Yoyos are well-known for going up and down, but Pipistrello and the Cursed Yoyo only goes in one direction: up. From the moment the young prodigal bat Pippit first arrives at his aunt’s spooky manor, every colorful, jam-packed screen adds to the character of the game’s corporate-run city. Every room also presents an interesting puzzle or battle, sometimes both, which is impressive given that there are hundreds of rooms. And just about every element of Pipistrello and the Cursed Yoyo serves to critique capitalism.
Pippit is coasting through a life of idle yoyo tournaments at the family business’s expense. He doesn’t have the makings of a conventional video game hero, though his aunt—cursed to reside within his yoyo—is unambiguously painted as a villain throughout the game. She’s nothing if not a fount of caustic observations about her wastrel nephew, and her monopoly over the city’s power has made her fabulously wealthy and increasingly controlling.
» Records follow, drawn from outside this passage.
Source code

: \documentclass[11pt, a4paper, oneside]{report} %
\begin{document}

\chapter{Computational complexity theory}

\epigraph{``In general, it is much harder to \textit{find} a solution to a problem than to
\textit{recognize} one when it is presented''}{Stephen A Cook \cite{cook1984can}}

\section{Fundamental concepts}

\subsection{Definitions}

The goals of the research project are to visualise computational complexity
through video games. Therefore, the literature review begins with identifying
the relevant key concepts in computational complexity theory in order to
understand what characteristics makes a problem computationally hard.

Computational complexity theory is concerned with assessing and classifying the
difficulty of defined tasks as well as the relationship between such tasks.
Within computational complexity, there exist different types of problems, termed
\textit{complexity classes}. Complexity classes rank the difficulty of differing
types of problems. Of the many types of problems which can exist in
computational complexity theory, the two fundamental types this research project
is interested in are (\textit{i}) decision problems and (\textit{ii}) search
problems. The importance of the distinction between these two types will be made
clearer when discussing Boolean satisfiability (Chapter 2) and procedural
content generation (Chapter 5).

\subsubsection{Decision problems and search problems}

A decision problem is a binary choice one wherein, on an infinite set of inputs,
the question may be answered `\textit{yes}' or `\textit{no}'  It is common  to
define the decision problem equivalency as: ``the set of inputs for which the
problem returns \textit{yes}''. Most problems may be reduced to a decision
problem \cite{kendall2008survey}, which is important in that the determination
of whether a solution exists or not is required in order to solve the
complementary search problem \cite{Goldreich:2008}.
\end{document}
Between Pippit’s naïve notions (he’s a bit of yoyo himself) and his aunt’s profiteering perspective on the exploitative actions of the four rival businesses that cursed her, the developers at Pocket Trap are able to show both the dangers of doing nothing in the face of corporate greed and the perils of partaking in it. (One of the game’s recurring gags is that Pippit’s aunt isn’t angry at what the other corporations are doing so much as she’s upset that she didn’t think of it first.) The richness of that discourse, and the variety of the corruption depicted across each of the four distinct districts, easily carries the game across its 16 hours.
While Pippit and his aunt are the most outspoken characters in the game, the city itself has plenty to say, and each of the five main puzzle dungeons richly showcase the nightmares of corporate excess. Behold the Plaza Roquefort, a maze-like shopping mall that works to wring every cent from its visitors, and then gaze at its underbelly, an industrial mess of hazardous frying oil, the addictive ingredient in the food court’s burgers. Each zone offers a similar cautionary tale of contrasts, from a never-ending festival with a seemingly never-ending line of people to navigate through, to a sports arena that hides a manipulative sports-betting operation.
Pippit’s yoyo is the core of the gameplay here, and it delivers trick after tightly strung trick. As players progress, they’ll learn new moves that fundamentally change how Pippit can move through rooms and how he can fight his foes, whether that’s pulling off a Walk-the-Dog maneuver, such that the yoyo pulls Pippit over liquid surfaces, or throwing out an Around the World attack to keep hordes of foes at bay. Each room’s architecture comes into play as well, as your yoyo rebounds at 90-degree angles whenever it hits a diagonal surface. (This is key for both solving momentum-based puzzles and clearing out rooms with out-of-reach foes.)

Combat throughout the game is solid, for sure, but it’s a bit limited in that you can only equip two different types of special moves at once. It never ceases to be thematically cool to unleash a series of yoyo strikes or a Cat’s Cradle that tangles foe after foe, but most battles hinge more on you reacting to enemy patterns than unleashing anything more than your basic ranged attack. (It doesn’t help that you have to return to base to manually swap out skills.)
Exploration is where Pipistrello and the Cursed Yoyo truly excels. This is, after all, a “yoyovania”—the game’s marketing term for itself—where you use an easy-to-read map to revisit earlier areas with newer skills, figuring out how to combine moves like a Wall Run with an off-string grapple to cross seemingly impossible chasms. Moreover, the game’s devious use of capitalism in its skill tree strongly encourages you to take on side-hustles. For one, to gain any new ability, players must first take on its debt, and they’re saddled with a negative effect until they’re able to pay it off, their earnings from battle or treasure garnished (like wages) by half.
Searching for hidden, sellable diamonds or taking on extra challenges helps to clear your debt faster—even if the trap here is that no sooner do you pay off one loan than you find yourself needing to take out another, this one with even bigger gains but also more dangerous penalties. Along the way, you’ll also pick up badges that help to mitigate some of the negative effects, such as diminished HP or attack power. Finding the right combinations not only keeps the game at a steady challenge but also keeps players from getting too complacent with any one build.
Folks, Gordon Gekko had it wrong. It’s not greed that’s good, but the yoyo, which “clarifies, cuts through, and captures the essence of the evolutionary spirit.” And if those words sound as hyperbolic as they do in Wall Street, just wait until you get your hands on Pipistrello and the Cursed Yoyo and see how gloriously right this weird, wonderful yoyo-centric adventure is.
This game was reviewed with a code provided by Renaissance PR.